**What you will do:**
The required output is a copy of each line in the material below that includes "offers".

**Records provided:**
/---
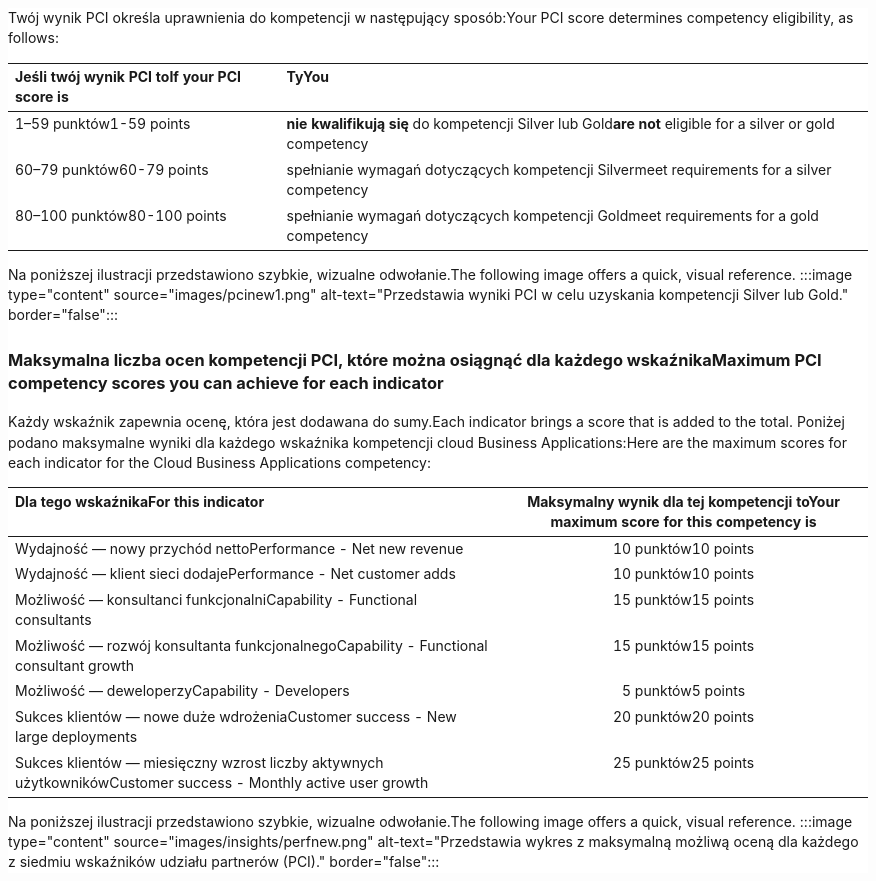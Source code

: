 <span data-ttu-id="37223-148">Twój wynik PCI określa uprawnienia do kompetencji w następujący sposób:</span><span class="sxs-lookup"><span data-stu-id="37223-148">Your PCI score determines competency eligibility, as follows:</span></span>

|<span data-ttu-id="37223-149">Jeśli twój wynik PCI to</span><span class="sxs-lookup"><span data-stu-id="37223-149">If your PCI score is</span></span>  | <span data-ttu-id="37223-150">Ty</span><span class="sxs-lookup"><span data-stu-id="37223-150">You</span></span>  |
|:----------------------|:-----------------|
|<span data-ttu-id="37223-151">1–59 punktów</span><span class="sxs-lookup"><span data-stu-id="37223-151">1-59 points</span></span>  | <span data-ttu-id="37223-152">**nie kwalifikują się** do kompetencji Silver lub Gold</span><span class="sxs-lookup"><span data-stu-id="37223-152">**are not** eligible for a silver or gold competency</span></span> |
|<span data-ttu-id="37223-153">60–79 punktów</span><span class="sxs-lookup"><span data-stu-id="37223-153">60-79 points</span></span>  | <span data-ttu-id="37223-154">spełnianie wymagań dotyczących kompetencji Silver</span><span class="sxs-lookup"><span data-stu-id="37223-154">meet requirements for a silver competency</span></span>  |
|<span data-ttu-id="37223-155">80–100 punktów</span><span class="sxs-lookup"><span data-stu-id="37223-155">80-100 points</span></span>  | <span data-ttu-id="37223-156">spełnianie wymagań dotyczących kompetencji Gold</span><span class="sxs-lookup"><span data-stu-id="37223-156">meet requirements for a gold competency</span></span>

<span data-ttu-id="37223-157">Na poniższej ilustracji przedstawiono szybkie, wizualne odwołanie.</span><span class="sxs-lookup"><span data-stu-id="37223-157">The following image offers a quick, visual reference.</span></span>
:::image type="content" source="images/pcinew1.png" alt-text="Przedstawia wyniki PCI w celu uzyskania kompetencji Silver lub Gold." border="false":::

### <a name="maximum-pci-competency-scores-you-can-achieve-for-each-indicator"></a><span data-ttu-id="37223-159">Maksymalna liczba ocen kompetencji PCI, które można osiągnąć dla każdego wskaźnika</span><span class="sxs-lookup"><span data-stu-id="37223-159">Maximum PCI competency scores you can achieve for each indicator</span></span>

<span data-ttu-id="37223-160">Każdy wskaźnik zapewnia ocenę, która jest dodawana do sumy.</span><span class="sxs-lookup"><span data-stu-id="37223-160">Each indicator brings a score that is added to the total.</span></span> <span data-ttu-id="37223-161">Poniżej podano maksymalne wyniki dla każdego wskaźnika kompetencji cloud Business Applications:</span><span class="sxs-lookup"><span data-stu-id="37223-161">Here are the maximum scores for each indicator for the Cloud Business Applications competency:</span></span>

|<span data-ttu-id="37223-162">Dla tego wskaźnika</span><span class="sxs-lookup"><span data-stu-id="37223-162">For this indicator</span></span> | <span data-ttu-id="37223-163">Maksymalny wynik dla tej kompetencji to</span><span class="sxs-lookup"><span data-stu-id="37223-163">Your maximum score for this competency is</span></span>  |
|:------------|:--------------:|
|<span data-ttu-id="37223-164">Wydajność — nowy przychód netto</span><span class="sxs-lookup"><span data-stu-id="37223-164">Performance - Net new revenue</span></span>  | <span data-ttu-id="37223-165">10 punktów</span><span class="sxs-lookup"><span data-stu-id="37223-165">10 points</span></span>  |
|<span data-ttu-id="37223-166">Wydajność — klient sieci dodaje</span><span class="sxs-lookup"><span data-stu-id="37223-166">Performance - Net customer adds</span></span>  | <span data-ttu-id="37223-167">10 punktów</span><span class="sxs-lookup"><span data-stu-id="37223-167">10 points</span></span>  |
|<span data-ttu-id="37223-168">Możliwość — konsultanci funkcjonalni</span><span class="sxs-lookup"><span data-stu-id="37223-168">Capability - Functional consultants</span></span>  | <span data-ttu-id="37223-169">15 punktów</span><span class="sxs-lookup"><span data-stu-id="37223-169">15 points</span></span>  |
|<span data-ttu-id="37223-170">Możliwość — rozwój konsultanta funkcjonalnego</span><span class="sxs-lookup"><span data-stu-id="37223-170">Capability - Functional consultant growth</span></span>  | <span data-ttu-id="37223-171">15 punktów</span><span class="sxs-lookup"><span data-stu-id="37223-171">15 points</span></span>  |
|<span data-ttu-id="37223-172">Możliwość — deweloperzy</span><span class="sxs-lookup"><span data-stu-id="37223-172">Capability - Developers</span></span>  | <span data-ttu-id="37223-173">5 punktów</span><span class="sxs-lookup"><span data-stu-id="37223-173">5 points</span></span> |
|<span data-ttu-id="37223-174">Sukces klientów — nowe duże wdrożenia</span><span class="sxs-lookup"><span data-stu-id="37223-174">Customer success - New large deployments</span></span>  | <span data-ttu-id="37223-175">20 punktów</span><span class="sxs-lookup"><span data-stu-id="37223-175">20 points</span></span>  |
|<span data-ttu-id="37223-176">Sukces klientów — miesięczny wzrost liczby aktywnych użytkowników</span><span class="sxs-lookup"><span data-stu-id="37223-176">Customer success - Monthly active user growth</span></span>  | <span data-ttu-id="37223-177">25 punktów</span><span class="sxs-lookup"><span data-stu-id="37223-177">25  points</span></span> |

<span data-ttu-id="37223-178">Na poniższej ilustracji przedstawiono szybkie, wizualne odwołanie.</span><span class="sxs-lookup"><span data-stu-id="37223-178">The following image offers a quick, visual reference.</span></span>
:::image type="content" source="images/insights/perfnew.png" alt-text="Przedstawia wykres z maksymalną możliwą oceną dla każdego z siedmiu wskaźników udziału partnerów (PCI)." border="false":::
\---
**Response area:**
<span data-ttu-id="37223-157">Na poniższej ilustracji przedstawiono szybkie, wizualne odwołanie.</span><span class="sxs-lookup"><span data-stu-id="37223-157">The following image offers a quick, visual reference.</span></span>
<span data-ttu-id="37223-178">Na poniższej ilustracji przedstawiono szybkie, wizualne odwołanie.</span><span class="sxs-lookup"><span data-stu-id="37223-178">The following image offers a quick, visual reference.</span></span>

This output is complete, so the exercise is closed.